▶ Recorded information

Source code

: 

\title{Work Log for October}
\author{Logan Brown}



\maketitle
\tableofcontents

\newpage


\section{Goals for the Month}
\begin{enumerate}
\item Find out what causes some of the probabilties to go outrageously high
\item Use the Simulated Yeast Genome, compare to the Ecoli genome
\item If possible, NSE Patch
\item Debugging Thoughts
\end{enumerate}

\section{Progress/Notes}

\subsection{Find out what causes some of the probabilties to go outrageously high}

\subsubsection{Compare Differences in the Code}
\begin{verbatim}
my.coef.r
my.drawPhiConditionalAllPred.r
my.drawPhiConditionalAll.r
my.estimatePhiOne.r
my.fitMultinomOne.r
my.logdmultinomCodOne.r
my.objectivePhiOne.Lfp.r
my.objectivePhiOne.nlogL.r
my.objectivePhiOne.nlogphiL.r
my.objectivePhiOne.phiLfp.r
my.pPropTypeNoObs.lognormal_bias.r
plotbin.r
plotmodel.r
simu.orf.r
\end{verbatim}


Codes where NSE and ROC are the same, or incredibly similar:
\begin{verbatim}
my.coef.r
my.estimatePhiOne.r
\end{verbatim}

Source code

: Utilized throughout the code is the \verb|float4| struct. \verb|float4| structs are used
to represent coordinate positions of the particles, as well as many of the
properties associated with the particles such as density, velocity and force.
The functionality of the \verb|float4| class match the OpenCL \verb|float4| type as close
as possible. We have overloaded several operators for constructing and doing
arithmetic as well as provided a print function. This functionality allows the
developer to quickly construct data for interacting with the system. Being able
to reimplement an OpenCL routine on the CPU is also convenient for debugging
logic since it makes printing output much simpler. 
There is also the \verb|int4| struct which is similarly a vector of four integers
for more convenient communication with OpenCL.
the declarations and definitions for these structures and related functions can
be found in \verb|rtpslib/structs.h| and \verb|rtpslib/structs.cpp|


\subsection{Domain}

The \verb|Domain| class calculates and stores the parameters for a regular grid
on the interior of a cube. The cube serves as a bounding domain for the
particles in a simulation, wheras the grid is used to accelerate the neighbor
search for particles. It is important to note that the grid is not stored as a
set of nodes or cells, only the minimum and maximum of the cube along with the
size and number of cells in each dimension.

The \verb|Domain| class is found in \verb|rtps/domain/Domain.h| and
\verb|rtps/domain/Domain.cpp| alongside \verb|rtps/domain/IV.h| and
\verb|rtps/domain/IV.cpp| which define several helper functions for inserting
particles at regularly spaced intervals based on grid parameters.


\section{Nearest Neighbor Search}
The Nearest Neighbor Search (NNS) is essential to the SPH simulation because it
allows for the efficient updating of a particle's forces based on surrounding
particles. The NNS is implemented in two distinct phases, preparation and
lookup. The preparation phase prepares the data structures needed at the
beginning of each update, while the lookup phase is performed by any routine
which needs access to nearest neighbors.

▶ Work instruction
Could you output all of the records above exactly as given?

▶ Solution below
Source code

: 

\title{Work Log for October}
\author{Logan Brown}



\maketitle
\tableofcontents

\newpage


\section{Goals for the Month}
\begin{enumerate}
\item Find out what causes some of the probabilties to go outrageously high
\item Use the Simulated Yeast Genome, compare to the Ecoli genome
\item If possible, NSE Patch
\item Debugging Thoughts
\end{enumerate}

\section{Progress/Notes}

\subsection{Find out what causes some of the probabilties to go outrageously high}

\subsubsection{Compare Differences in the Code}
\begin{verbatim}
my.coef.r
my.drawPhiConditionalAllPred.r
my.drawPhiConditionalAll.r
my.estimatePhiOne.r
my.fitMultinomOne.r
my.logdmultinomCodOne.r
my.objectivePhiOne.Lfp.r
my.objectivePhiOne.nlogL.r
my.objectivePhiOne.nlogphiL.r
my.objectivePhiOne.phiLfp.r
my.pPropTypeNoObs.lognormal_bias.r
plotbin.r
plotmodel.r
simu.orf.r
\end{verbatim}


Codes where NSE and ROC are the same, or incredibly similar:
\begin{verbatim}
my.coef.r
my.estimatePhiOne.r
\end{verbatim}

Source code

: Utilized throughout the code is the \verb|float4| struct. \verb|float4| structs are used
to represent coordinate positions of the particles, as well as many of the
properties associated with the particles such as density, velocity and force.
The functionality of the \verb|float4| class match the OpenCL \verb|float4| type as close
as possible. We have overloaded several operators for constructing and doing
arithmetic as well as provided a print function. This functionality allows the
developer to quickly construct data for interacting with the system. Being able
to reimplement an OpenCL routine on the CPU is also convenient for debugging
logic since it makes printing output much simpler. 
There is also the \verb|int4| struct which is similarly a vector of four integers
for more convenient communication with OpenCL.
the declarations and definitions for these structures and related functions can
be found in \verb|rtpslib/structs.h| and \verb|rtpslib/structs.cpp|


\subsection{Domain}

The \verb|Domain| class calculates and stores the parameters for a regular grid
on the interior of a cube. The cube serves as a bounding domain for the
particles in a simulation, wheras the grid is used to accelerate the neighbor
search for particles. It is important to note that the grid is not stored as a
set of nodes or cells, only the minimum and maximum of the cube along with the
size and number of cells in each dimension.

The \verb|Domain| class is found in \verb|rtps/domain/Domain.h| and
\verb|rtps/domain/Domain.cpp| alongside \verb|rtps/domain/IV.h| and
\verb|rtps/domain/IV.cpp| which define several helper functions for inserting
particles at regularly spaced intervals based on grid parameters.


\section{Nearest Neighbor Search}
The Nearest Neighbor Search (NNS) is essential to the SPH simulation because it
allows for the efficient updating of a particle's forces based on surrounding
particles. The NNS is implemented in two distinct phases, preparation and
lookup. The preparation phase prepares the data structures needed at the
beginning of each update, while the lookup phase is performed by any routine
which needs access to nearest neighbors.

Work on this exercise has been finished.